● Instructions for the task
Would you print the material exactly, starting at its first line and ending at the line holding "8h37 + 9h12"?

◆ ◆ ◆

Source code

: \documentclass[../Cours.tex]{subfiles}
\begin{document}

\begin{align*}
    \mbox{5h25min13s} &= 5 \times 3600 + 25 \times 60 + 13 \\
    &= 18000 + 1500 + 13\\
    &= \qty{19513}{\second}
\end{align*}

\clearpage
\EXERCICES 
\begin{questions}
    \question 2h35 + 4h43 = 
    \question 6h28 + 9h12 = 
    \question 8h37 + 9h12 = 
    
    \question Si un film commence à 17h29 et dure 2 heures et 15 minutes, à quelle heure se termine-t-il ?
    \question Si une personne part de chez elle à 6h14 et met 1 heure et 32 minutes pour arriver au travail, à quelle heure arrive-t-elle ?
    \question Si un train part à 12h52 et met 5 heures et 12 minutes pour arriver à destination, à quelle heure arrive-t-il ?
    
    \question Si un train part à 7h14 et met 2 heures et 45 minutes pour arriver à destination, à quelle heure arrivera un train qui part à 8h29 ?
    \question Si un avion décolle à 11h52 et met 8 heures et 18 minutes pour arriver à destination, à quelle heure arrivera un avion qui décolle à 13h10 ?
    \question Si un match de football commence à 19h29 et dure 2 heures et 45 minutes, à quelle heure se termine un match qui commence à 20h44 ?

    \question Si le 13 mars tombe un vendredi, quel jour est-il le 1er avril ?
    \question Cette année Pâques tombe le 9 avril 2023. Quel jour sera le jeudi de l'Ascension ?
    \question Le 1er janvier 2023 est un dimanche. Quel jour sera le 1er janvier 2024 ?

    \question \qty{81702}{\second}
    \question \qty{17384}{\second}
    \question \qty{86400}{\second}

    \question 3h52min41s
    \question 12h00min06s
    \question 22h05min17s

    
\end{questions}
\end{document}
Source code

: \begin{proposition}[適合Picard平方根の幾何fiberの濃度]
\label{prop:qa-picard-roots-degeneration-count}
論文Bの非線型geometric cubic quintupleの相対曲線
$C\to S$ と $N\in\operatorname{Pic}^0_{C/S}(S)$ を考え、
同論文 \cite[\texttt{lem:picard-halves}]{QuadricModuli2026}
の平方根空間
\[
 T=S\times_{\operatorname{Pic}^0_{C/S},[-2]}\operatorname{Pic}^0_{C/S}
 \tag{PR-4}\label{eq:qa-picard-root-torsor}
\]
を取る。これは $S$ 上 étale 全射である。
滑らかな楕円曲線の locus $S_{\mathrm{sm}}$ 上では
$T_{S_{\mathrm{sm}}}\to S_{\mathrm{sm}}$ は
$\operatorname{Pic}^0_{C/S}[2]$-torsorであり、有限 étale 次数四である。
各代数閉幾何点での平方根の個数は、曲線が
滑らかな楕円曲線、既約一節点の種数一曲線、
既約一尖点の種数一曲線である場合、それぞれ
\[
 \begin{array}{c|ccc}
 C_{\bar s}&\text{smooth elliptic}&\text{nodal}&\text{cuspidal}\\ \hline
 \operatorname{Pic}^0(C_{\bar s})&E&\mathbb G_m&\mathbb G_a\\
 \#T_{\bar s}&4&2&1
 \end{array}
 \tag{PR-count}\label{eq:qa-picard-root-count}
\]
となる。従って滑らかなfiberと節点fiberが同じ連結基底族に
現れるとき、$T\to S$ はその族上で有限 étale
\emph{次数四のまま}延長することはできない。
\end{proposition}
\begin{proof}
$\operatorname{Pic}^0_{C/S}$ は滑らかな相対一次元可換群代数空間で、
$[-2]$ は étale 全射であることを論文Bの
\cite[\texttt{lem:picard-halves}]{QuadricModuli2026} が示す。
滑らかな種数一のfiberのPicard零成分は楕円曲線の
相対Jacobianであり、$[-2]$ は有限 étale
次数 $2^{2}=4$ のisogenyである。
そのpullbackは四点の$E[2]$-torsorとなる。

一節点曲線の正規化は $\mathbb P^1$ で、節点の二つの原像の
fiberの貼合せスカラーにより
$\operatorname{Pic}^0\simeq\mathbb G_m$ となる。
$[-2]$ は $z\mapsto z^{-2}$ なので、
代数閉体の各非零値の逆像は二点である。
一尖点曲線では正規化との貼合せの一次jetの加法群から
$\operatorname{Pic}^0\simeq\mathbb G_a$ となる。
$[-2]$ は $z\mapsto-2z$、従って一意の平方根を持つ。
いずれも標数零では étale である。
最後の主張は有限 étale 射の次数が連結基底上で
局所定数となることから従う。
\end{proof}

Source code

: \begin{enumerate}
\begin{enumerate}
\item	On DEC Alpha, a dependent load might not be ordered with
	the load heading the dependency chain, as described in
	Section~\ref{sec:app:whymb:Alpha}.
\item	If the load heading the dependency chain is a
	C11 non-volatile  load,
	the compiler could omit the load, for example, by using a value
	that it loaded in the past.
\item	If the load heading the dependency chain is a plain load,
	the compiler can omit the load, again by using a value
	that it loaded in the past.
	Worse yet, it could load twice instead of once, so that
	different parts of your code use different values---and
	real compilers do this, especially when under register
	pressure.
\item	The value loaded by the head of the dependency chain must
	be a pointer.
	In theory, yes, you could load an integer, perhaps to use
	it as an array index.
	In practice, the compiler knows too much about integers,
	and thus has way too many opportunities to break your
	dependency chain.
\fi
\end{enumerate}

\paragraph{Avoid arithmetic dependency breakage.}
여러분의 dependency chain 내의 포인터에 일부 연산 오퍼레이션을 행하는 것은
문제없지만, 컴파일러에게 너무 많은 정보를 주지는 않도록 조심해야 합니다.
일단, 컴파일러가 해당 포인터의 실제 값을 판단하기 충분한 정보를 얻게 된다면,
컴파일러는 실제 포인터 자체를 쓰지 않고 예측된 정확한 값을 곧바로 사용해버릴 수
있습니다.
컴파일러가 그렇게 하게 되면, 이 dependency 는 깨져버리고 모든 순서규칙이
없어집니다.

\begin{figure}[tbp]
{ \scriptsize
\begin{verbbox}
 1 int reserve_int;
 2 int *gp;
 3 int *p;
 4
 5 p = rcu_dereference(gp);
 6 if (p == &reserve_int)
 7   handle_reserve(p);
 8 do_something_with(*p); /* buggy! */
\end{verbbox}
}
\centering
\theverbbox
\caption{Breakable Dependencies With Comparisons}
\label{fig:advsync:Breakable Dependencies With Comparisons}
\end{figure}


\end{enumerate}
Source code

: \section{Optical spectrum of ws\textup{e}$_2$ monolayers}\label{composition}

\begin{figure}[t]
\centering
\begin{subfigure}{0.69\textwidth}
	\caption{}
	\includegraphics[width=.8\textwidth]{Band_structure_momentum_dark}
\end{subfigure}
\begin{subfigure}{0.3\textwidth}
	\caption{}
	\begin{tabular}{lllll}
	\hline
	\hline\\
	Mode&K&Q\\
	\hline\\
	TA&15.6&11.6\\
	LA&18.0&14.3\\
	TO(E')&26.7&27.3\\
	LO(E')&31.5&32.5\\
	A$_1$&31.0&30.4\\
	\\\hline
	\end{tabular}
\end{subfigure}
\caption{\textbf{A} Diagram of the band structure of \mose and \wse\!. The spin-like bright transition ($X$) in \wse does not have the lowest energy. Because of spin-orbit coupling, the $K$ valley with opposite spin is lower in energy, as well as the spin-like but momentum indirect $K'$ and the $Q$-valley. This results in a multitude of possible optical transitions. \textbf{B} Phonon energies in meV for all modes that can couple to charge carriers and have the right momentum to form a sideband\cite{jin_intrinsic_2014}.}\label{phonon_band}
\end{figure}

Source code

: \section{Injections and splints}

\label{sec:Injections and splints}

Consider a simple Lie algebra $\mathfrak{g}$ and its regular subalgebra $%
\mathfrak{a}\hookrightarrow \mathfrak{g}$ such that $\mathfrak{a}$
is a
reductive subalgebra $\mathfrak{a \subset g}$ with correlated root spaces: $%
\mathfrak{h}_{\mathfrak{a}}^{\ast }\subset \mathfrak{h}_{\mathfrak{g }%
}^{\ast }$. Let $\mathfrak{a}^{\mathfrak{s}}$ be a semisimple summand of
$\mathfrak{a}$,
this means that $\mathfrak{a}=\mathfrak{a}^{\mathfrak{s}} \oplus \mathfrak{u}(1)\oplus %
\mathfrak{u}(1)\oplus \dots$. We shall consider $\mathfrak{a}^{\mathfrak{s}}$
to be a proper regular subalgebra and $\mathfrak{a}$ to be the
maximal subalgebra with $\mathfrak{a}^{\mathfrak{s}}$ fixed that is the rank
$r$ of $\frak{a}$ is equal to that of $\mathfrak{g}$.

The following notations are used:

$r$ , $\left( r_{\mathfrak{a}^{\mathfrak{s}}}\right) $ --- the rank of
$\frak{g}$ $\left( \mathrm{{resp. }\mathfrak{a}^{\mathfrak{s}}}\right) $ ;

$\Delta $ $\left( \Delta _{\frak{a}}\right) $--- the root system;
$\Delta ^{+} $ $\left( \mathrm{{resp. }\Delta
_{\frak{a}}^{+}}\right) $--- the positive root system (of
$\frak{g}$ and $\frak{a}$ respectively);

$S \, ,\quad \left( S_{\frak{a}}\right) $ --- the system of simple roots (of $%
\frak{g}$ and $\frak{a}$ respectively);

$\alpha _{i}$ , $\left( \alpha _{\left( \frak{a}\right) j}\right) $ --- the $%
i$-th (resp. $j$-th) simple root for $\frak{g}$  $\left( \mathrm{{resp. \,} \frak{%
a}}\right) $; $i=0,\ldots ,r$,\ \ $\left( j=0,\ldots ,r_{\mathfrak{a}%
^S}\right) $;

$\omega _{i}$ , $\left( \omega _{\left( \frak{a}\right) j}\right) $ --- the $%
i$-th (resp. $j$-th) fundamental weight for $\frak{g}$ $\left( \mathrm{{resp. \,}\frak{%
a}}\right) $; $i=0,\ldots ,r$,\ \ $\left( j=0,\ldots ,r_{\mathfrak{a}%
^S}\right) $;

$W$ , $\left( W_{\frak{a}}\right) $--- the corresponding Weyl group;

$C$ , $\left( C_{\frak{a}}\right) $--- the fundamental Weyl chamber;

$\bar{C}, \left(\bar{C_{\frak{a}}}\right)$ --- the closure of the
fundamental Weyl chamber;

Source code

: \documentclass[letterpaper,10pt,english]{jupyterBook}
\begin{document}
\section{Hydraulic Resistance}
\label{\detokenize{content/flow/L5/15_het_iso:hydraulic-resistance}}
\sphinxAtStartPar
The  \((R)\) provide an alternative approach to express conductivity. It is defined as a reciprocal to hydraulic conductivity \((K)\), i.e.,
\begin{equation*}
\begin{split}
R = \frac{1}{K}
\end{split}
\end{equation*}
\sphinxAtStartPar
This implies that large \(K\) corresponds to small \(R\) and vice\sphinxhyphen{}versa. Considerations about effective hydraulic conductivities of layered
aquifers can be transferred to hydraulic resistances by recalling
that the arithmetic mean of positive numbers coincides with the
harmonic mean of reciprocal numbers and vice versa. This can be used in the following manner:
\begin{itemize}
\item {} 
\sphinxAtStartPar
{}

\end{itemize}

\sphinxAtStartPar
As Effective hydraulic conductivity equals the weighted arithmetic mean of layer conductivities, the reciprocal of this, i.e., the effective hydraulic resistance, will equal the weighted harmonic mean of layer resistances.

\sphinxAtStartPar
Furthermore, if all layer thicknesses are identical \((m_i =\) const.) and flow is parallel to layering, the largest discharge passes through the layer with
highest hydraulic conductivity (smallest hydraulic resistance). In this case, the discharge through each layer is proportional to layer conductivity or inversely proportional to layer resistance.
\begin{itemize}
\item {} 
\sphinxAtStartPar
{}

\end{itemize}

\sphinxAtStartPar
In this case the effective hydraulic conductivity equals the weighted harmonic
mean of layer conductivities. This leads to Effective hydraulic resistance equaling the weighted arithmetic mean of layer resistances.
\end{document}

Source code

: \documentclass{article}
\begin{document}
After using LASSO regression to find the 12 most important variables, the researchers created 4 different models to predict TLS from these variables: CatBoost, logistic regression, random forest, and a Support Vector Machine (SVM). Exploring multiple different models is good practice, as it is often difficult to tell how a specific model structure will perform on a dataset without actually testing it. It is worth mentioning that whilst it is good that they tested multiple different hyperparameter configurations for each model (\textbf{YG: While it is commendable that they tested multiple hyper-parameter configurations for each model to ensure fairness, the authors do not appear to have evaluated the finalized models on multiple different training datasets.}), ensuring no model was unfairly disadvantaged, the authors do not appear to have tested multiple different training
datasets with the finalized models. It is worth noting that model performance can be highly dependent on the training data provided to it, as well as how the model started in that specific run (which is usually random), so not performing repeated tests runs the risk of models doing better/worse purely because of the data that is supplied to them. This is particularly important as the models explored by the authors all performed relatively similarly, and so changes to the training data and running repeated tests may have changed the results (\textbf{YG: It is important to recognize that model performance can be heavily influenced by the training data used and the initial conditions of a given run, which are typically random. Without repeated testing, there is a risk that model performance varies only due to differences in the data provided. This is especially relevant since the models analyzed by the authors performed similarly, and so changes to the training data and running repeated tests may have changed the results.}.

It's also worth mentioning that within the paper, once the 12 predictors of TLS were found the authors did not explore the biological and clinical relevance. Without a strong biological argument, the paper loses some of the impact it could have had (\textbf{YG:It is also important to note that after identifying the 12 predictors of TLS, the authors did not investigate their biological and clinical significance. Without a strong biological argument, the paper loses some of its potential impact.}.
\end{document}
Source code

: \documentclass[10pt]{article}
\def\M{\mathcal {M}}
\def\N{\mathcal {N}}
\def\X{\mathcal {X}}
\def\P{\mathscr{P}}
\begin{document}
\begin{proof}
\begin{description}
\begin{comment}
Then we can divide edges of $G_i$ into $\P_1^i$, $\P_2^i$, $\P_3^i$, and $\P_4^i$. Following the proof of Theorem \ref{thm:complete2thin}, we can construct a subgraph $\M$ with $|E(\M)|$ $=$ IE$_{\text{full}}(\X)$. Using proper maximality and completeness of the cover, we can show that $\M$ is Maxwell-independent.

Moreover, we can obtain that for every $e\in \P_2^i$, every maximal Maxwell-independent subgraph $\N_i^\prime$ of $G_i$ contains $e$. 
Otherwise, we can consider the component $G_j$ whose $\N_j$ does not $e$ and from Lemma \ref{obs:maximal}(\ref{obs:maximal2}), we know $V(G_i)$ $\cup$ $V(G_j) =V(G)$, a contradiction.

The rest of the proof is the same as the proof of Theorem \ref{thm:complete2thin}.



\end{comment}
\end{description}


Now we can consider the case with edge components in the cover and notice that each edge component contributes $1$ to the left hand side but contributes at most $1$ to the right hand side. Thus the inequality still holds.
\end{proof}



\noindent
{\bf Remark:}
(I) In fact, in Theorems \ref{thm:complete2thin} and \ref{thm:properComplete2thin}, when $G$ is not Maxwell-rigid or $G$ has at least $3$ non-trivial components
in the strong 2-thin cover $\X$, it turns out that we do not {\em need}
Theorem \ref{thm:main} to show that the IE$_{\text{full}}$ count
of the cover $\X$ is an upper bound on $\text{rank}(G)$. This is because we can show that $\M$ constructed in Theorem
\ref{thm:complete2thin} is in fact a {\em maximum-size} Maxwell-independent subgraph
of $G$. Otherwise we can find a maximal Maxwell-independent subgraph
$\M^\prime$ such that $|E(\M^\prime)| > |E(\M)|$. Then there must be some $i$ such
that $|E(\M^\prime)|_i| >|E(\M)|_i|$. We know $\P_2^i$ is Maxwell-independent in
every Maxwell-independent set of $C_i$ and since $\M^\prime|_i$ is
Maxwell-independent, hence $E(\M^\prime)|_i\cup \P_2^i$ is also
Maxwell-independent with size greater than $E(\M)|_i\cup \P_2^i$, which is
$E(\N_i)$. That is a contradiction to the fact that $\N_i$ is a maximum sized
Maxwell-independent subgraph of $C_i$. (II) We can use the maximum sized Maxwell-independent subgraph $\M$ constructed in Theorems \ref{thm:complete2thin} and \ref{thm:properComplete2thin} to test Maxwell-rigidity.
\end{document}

◆ ◆ ◆

● The answer
Source code

: \documentclass[../Cours.tex]{subfiles}
\begin{document}

\begin{align*}
    \mbox{5h25min13s} &= 5 \times 3600 + 25 \times 60 + 13 \\
    &= 18000 + 1500 + 13\\
    &= \qty{19513}{\second}
\end{align*}

\clearpage
\EXERCICES 
\begin{questions}
    \question 2h35 + 4h43 = 
    \question 6h28 + 9h12 = 
    \question 8h37 + 9h12 = 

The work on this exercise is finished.